Monday, 23 March 2009

Heads in the Clouds

I've been trying to understand Cloud Computing. No, let me rephrase that, I've been trying to understand what's different about Cloud Computing. Microsoft are busy prepping their Azure Services Platform in readiness for taking on Amazon Web Services, Sun, Google and the rest. Even in the worst economic climate since the 1930s, these companies are spending tens of millions of dollars on building massive data centres that will host "The Cloud." Why?

Microsoft have some Case Studies to help those us having problems with the whole Cloud thing get it. Here's an extract


Ok. But is there really anything new here? What happens if we replace the word "Cloud" with something more prosaic and old-fashioned, something like the word "Internet":


You would be forgiven for thinking that these two paragraphs mean exactly the same thing. But they can't do. "Cloud Computing" must mean something, right?

Well, I'm not going to labour the point. Yes it does mean something different: it means having your code run on someone else's hardware. It also means having your data stored on someone else's hardware. In the example above, Infosys don't have a SQL database running on an Internet server that they own, they have a SQL database running on an Internet server that Microsoft owns. Why would they do something like that? Because of the benefits that Microsoft and Amazon and everyone else claims for Cloud Computing: start-up costs are minimal - you don't have to buy a server infrastructure up front, just rent what you need and scale up (and up) as you need to; redundancy is massive - if the data center hosting your application falls over, your application is instantly shifted to another data centre in another time zone, or in another country, or on another continent. As Microsoft says, it is about "having global-class credibility."

So the benefits are real. But that really is it. There's no new code, no new Internet. As Oracle's Larry Ellison said last year "The interesting thing about cloud computing is that we've redefined cloud computing to include everything that we already do." He went on to say "The computer industry is the only industry that is more fashion-driven than women's fashion."

What Cloud Computing emphatically is not is "where thousands of computers cooperate through the Internet to compute a result. Google’s proprietary MapReduce* framework is the standard bearer for this..." This definition comes from a recent Intel primer on Parallel programming. The author is either being idealistic or naive. Let's be generous: this is what we would like Cloud Computing to be - unlimited access to a hyper-computer where we only pay for the time we use. But it is not what is on offer. Yes, you can set up multiple virtual servers on AWS to form a cluster, but they might all be running on the same physical box! Never forgetting, of course, that the interconnect is the cluster.

Neither is Cloud Computing "where IT power is delivered over the Internet as you need it, rather than drawn from a desktop computer." At least, not yet.
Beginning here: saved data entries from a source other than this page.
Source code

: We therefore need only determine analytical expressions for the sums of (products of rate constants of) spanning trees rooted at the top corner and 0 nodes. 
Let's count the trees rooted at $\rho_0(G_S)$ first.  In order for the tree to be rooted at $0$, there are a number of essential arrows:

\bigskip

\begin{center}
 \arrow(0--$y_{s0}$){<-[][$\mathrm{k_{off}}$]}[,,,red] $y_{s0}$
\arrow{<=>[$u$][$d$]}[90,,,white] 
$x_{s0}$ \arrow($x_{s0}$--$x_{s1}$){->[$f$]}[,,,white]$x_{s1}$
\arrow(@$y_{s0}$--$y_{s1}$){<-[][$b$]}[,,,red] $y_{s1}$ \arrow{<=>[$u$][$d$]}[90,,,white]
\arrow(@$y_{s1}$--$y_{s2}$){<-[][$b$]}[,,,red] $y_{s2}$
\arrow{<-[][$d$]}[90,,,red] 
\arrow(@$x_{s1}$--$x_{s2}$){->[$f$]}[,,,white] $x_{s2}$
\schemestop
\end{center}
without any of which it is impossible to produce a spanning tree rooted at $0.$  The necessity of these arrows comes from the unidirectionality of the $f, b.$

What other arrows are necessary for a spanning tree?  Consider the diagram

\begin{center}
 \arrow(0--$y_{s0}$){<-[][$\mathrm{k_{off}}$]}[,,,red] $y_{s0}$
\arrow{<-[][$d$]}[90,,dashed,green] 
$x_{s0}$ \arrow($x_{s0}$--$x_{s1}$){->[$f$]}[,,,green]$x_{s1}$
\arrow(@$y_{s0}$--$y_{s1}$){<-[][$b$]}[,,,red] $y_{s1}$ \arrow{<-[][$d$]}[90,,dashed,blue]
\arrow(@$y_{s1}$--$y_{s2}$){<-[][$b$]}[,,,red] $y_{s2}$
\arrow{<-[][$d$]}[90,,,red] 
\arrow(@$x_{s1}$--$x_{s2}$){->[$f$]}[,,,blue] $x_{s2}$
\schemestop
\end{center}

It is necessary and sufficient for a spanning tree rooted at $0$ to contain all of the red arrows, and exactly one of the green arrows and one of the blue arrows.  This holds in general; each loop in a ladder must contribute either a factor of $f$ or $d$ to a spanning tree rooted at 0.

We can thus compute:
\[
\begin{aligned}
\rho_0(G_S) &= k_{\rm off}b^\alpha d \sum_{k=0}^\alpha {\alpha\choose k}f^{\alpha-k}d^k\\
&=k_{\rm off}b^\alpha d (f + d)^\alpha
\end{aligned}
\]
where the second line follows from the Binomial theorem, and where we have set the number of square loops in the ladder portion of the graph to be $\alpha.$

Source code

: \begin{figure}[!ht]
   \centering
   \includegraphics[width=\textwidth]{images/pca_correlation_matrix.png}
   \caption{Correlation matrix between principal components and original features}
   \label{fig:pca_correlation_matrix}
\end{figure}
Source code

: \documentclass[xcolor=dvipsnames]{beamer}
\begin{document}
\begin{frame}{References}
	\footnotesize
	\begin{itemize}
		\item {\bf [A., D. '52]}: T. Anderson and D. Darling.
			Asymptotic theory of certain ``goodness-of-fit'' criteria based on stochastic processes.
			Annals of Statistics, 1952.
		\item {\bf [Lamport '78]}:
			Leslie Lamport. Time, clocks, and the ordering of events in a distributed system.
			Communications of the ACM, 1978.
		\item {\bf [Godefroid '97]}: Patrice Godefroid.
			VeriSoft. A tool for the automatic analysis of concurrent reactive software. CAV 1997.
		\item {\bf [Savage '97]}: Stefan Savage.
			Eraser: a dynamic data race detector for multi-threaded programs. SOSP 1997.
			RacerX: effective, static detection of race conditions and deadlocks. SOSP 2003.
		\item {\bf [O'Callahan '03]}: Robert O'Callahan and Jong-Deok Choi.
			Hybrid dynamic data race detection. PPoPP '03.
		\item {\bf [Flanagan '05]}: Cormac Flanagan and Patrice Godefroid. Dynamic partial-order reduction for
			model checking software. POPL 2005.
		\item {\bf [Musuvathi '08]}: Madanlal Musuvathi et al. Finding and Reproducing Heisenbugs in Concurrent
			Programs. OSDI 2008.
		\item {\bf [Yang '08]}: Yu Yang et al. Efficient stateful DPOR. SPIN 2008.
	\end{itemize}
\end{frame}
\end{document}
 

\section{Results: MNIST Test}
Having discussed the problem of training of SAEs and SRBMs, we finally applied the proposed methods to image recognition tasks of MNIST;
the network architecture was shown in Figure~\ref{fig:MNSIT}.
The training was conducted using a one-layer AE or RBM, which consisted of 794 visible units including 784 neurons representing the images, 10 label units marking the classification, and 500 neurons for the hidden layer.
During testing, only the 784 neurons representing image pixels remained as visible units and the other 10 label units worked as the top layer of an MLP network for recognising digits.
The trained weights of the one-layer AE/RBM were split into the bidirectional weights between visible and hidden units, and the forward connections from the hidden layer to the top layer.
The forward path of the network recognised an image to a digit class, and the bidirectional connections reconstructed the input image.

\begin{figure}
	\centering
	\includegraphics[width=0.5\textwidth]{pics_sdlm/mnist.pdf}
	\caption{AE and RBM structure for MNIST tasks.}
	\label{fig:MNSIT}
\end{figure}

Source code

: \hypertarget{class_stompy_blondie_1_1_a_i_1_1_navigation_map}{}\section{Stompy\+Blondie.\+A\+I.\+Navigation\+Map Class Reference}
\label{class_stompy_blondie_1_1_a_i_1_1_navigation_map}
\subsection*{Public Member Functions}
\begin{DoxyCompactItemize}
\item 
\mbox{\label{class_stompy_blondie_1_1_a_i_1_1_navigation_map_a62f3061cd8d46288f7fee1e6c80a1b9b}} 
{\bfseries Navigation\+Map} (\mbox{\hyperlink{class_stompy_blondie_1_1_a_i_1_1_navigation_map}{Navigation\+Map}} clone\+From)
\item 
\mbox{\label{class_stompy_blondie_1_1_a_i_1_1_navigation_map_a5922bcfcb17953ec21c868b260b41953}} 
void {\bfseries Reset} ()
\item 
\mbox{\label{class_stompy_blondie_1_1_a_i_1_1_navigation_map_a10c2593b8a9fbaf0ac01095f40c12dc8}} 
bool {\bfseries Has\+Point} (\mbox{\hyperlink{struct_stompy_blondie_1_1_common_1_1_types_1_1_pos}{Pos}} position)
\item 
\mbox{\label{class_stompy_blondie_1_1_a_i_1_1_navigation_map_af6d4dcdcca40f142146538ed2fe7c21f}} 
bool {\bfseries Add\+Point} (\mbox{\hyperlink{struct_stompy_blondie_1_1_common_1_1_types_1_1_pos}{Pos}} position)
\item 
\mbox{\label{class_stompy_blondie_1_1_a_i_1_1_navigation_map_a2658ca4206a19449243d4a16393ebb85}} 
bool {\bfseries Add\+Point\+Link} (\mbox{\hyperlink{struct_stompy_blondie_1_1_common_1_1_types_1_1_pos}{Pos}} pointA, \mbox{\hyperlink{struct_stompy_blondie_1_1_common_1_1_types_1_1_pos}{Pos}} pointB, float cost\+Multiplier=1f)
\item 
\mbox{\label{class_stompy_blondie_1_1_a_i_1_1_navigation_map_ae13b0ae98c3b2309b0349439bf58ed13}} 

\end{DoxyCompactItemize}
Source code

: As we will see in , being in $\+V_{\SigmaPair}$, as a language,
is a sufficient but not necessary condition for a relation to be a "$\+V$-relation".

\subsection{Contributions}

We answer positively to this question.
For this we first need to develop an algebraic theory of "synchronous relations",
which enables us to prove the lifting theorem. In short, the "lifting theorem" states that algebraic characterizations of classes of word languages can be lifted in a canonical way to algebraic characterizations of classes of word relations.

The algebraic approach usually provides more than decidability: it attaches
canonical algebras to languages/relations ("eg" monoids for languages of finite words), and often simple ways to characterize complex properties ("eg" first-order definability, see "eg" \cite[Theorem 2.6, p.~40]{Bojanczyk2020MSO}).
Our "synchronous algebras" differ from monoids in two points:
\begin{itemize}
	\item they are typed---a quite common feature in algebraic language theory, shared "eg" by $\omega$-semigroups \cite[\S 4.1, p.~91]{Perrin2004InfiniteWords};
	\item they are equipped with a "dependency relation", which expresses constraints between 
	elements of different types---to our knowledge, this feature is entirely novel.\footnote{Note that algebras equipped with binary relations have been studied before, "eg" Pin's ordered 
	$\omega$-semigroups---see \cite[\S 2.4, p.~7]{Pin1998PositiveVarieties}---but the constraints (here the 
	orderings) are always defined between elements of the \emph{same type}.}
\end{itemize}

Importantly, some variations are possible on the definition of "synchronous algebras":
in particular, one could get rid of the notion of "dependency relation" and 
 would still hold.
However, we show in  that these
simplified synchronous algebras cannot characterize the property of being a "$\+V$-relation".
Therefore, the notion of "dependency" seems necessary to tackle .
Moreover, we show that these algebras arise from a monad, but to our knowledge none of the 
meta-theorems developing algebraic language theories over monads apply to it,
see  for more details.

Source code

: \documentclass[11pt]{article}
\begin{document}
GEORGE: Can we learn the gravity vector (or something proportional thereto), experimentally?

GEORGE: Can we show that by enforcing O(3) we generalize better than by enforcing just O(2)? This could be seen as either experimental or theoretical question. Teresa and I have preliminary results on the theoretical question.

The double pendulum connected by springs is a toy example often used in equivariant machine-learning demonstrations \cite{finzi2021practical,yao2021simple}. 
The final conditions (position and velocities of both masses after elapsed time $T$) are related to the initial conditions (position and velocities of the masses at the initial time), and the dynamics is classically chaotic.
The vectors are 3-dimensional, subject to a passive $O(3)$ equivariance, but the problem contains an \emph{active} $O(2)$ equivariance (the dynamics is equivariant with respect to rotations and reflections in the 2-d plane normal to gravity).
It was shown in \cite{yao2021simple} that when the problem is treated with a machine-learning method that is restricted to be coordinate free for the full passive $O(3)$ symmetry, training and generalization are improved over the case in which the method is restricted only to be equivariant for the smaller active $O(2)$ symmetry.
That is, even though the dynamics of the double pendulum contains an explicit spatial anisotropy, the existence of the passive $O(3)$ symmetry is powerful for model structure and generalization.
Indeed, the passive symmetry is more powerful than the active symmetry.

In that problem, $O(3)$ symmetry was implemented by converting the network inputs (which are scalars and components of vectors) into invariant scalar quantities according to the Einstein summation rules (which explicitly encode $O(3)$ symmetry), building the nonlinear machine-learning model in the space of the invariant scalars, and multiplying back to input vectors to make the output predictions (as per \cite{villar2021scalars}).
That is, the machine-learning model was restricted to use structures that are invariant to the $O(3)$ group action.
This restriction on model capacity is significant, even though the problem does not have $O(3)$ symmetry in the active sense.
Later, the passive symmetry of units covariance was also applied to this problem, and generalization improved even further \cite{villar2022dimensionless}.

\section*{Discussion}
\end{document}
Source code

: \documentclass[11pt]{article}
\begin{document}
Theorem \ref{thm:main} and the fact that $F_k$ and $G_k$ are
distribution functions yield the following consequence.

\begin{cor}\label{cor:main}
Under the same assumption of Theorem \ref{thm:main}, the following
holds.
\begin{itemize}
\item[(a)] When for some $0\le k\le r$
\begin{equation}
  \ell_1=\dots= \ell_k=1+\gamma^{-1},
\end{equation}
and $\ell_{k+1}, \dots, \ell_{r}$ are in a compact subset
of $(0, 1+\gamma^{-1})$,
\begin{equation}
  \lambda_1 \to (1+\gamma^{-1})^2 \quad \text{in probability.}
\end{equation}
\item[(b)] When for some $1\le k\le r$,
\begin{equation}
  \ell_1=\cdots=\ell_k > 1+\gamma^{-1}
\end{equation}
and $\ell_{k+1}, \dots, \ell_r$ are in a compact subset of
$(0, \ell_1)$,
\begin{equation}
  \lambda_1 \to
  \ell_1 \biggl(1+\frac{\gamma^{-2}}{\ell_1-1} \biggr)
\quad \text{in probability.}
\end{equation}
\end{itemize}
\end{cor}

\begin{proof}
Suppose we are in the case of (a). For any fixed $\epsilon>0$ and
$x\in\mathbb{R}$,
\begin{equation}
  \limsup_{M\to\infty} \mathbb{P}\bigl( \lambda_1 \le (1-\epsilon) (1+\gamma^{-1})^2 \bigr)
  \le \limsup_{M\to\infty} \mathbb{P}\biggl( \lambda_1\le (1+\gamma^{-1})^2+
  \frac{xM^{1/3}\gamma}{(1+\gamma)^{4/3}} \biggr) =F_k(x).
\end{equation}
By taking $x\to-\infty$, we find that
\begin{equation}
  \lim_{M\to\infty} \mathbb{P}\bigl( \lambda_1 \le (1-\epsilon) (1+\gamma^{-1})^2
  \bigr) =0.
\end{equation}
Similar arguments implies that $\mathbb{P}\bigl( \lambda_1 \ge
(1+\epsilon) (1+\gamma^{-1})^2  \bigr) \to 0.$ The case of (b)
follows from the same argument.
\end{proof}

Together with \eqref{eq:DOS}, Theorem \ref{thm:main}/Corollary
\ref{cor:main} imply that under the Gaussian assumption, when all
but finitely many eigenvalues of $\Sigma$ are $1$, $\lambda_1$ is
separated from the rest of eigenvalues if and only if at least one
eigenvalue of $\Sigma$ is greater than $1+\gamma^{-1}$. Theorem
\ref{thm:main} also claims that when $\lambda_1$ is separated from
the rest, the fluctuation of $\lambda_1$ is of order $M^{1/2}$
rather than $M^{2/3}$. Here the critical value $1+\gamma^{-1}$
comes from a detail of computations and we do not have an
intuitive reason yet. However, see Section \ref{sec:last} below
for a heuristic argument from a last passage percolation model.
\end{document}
This is a more generalized and subtle, but just as idealistic definition. Notice the word "desktop" - we're not talking about replacing web servers here, which is what Amazon and Microsoft are punting. In this definition the "standard bearer" is Google's Gmail. What is replaced is the mail program on your PC. But there is nothing remotely new just in web applications like Gmail that requires the term "Cloud Computing." To have any force, this web applications paradigm would have to advance to the point where people were accessing not just their email, but the vast majority of their applications from multiple consumer devices (like mobile phones, TVs and digital cameras) which didn't just supplement the PC, but actually subsumed it. This promise is implicit in Cloud Computing, but again it is not what's on offer - and just building data centers won't in itself make it happen.

This definition comes from The Guardian's article on GNU founder Richard Stallman's now famous attack on Cloud Computing. Stallman argued that Cloud Computing was "worse than stupidity" and "simply a trap aimed at forcing more people to buy into locked, proprietary systems that would cost them more and more over time." Crucially he argued that "One reason you should not use web applications to do your computing is that you lose control..." (My emphasis.) This issue of control has been heavily debated. (There is one example here.) I just want to comment about one aspect of control.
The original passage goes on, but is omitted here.